→ **Exercise**
Read the listing below. Then repeat it exactly.

→ **Material provided**
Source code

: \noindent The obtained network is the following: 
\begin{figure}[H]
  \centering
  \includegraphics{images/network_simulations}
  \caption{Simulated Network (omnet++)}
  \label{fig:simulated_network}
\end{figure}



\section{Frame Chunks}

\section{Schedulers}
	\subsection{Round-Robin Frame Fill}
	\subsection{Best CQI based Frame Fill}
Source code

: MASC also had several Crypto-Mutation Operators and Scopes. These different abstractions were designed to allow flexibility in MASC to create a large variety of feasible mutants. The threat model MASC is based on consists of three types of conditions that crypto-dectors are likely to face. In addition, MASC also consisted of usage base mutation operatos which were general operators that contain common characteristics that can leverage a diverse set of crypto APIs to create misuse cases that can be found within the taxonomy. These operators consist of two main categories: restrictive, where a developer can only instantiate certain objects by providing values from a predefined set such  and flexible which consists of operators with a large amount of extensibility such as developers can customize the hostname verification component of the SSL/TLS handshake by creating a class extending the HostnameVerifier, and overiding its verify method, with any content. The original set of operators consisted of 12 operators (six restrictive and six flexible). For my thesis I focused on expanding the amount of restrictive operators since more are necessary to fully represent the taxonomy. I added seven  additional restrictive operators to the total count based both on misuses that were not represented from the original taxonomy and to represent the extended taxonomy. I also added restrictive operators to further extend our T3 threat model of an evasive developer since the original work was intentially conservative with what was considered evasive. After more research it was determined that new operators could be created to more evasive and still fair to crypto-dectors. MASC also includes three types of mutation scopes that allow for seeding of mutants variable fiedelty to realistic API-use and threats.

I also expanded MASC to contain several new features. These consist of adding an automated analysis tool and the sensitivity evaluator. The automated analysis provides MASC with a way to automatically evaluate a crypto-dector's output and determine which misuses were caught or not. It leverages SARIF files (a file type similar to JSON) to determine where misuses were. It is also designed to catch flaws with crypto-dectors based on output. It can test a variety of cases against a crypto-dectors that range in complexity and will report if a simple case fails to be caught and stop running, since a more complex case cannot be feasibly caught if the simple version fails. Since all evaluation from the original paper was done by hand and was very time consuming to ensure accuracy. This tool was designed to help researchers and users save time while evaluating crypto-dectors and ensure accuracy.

→ **Answer area**
Source code

: \noindent The obtained network is the following: 
\begin{figure}[H]
  \centering
  \includegraphics{images/network_simulations}
  \caption{Simulated Network (omnet++)}
  \label{fig:simulated_network}
\end{figure}



\section{Frame Chunks}

\section{Schedulers}
	\subsection{Round-Robin Frame Fill}
	\subsection{Best CQI based Frame Fill}
Source code

: MASC also had several Crypto-Mutation Operators and Scopes. These different abstractions were designed to allow flexibility in MASC to create a large variety of feasible mutants. The threat model MASC is based on consists of three types of conditions that crypto-dectors are likely to face. In addition, MASC also consisted of usage base mutation operatos which were general operators that contain common characteristics that can leverage a diverse set of crypto APIs to create misuse cases that can be found within the taxonomy. These operators consist of two main categories: restrictive, where a developer can only instantiate certain objects by providing values from a predefined set such  and flexible which consists of operators with a large amount of extensibility such as developers can customize the hostname verification component of the SSL/TLS handshake by creating a class extending the HostnameVerifier, and overiding its verify method, with any content. The original set of operators consisted of 12 operators (six restrictive and six flexible). For my thesis I focused on expanding the amount of restrictive operators since more are necessary to fully represent the taxonomy. I added seven  additional restrictive operators to the total count based both on misuses that were not represented from the original taxonomy and to represent the extended taxonomy. I also added restrictive operators to further extend our T3 threat model of an evasive developer since the original work was intentially conservative with what was considered evasive. After more research it was determined that new operators could be created to more evasive and still fair to crypto-dectors. MASC also includes three types of mutation scopes that allow for seeding of mutants variable fiedelty to realistic API-use and threats.

I also expanded MASC to contain several new features. These consist of adding an automated analysis tool and the sensitivity evaluator. The automated analysis provides MASC with a way to automatically evaluate a crypto-dector's output and determine which misuses were caught or not. It leverages SARIF files (a file type similar to JSON) to determine where misuses were. It is also designed to catch flaws with crypto-dectors based on output. It can test a variety of cases against a crypto-dectors that range in complexity and will report if a simple case fails to be caught and stop running, since a more complex case cannot be feasibly caught if the simple version fails. Since all evaluation from the original paper was done by hand and was very time consuming to ensure accuracy. This tool was designed to help researchers and users save time while evaluating crypto-dectors and ensure accuracy.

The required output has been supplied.